Over the past decade, I’ve created wine lists for a handful of restaurants in Paris, as well as one in Monaco. With each new project, the first order I place is never for wine. It’s always for Beaujolais vigneron Romain des Grottes’ “Antidote,” a sparkling, alcohol-free infusion of biodynamically-farmed gamay juice, apple juice, thyme, and sundry other herbs.
Why? Because French law technically requires restaurateurs to offer non-alcoholic beverages alongside alcoholic beverages. If one wishes to follow the letter of the law, one must also display at least ten (!) samples of non-alcoholic beverages prominently within the bar or restaurant. In practice, this usually amounts to state-enforced advertising for Coca-Cola, Orangina, Perrier, and so forth, something I seek to avoid at all costs.
This gets at the problem with most alcoholic-free beverages - the problem anyone doing Dry January has been contending with all month. Preventing the natural transformation of sugar into alcohol requires stabilization in some form or another. This makes alcohol-free beverages inherently better-adapted to mass-production than actual wine. What mass-produced beverages gain in cost-efficiency and regularity, however, they tend to lose in personality, with the result that most alcohol-free drinks are a little dull and standardized.

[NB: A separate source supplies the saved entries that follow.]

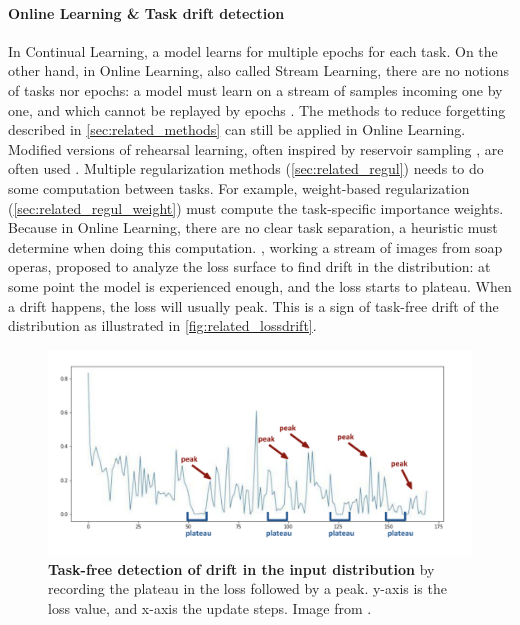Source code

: \paragraph{Online Learning \& Task drift detection} In Continual Learning, a model learns for
multiple epochs for each task. On the other hand, in Online Learning, also called Stream Learning,
there are no notions of tasks nor epochs: a model must learn on a stream of samples incoming one by
one, and which cannot be replayed by epochs \citep{aljundi2019notaskboundaries}. The methods to
reduce forgetting described in \autoref{sec:related_methods} can still be applied in Online
Learning. Modified versions of rehearsal learning, often inspired by reservoir sampling
\citep{knuth97tacpvol2}, are often used \citep{hayes2019exstream,aljundi2019taskfree}. Multiple
regularization methods (\autoref{sec:related_regul}) needs to do some computation between tasks. For
example, weight-based regularization (\autoref{sec:related_regul_weight}) must compute the
task-specific importance weights. Because in Online Learning, there are no clear task separation, a
heuristic must determine when doing this computation. \citet{aljundi2019taskfree}, working a stream
of images from soap operas, proposed to analyze the loss surface to find drift in the distribution:
at some point the model is experienced enough, and the loss starts to plateau. When a drift happens,
the loss will usually peak. This is a sign of task-free drift of the distribution as illustrated in
\autoref{fig:related_lossdrift}.


\begin{figure}[tb]
    \begin{center}
        \includegraphics[width=0.6\linewidth]{images/related/loss_drift.png}
    \end{center}
    \caption{\textbf{Task-free detection of drift in the input distribution} by recording the
        plateau in the loss followed by a peak. y-axis is the loss value, and x-axis the update
        steps. Image from \citet{aljundi2019taskfree}.}
    \label{fig:related_lossdrift}
\end{figure}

Hence my enthusiasm for des Grottes’ “Antidote,” and other small-batch, organic, independently-produced, non-alcoholic beverages, like the ones pictured above: a sparkling elderflower drink by Anjou vigneron Romain Verger, and a rose-infused sparkling birch sap by book restorer Jan Klimeš of EUFORIA in the Czech Republic.
THE ANTIDOTE
Romain des Grottes began producing “Antidote” in 2016 - for his kids, he says.
“It didn’t take off immediately. Retailers were timid, at first. But they came around to it because they realized there was a real demand,” says des Grottes.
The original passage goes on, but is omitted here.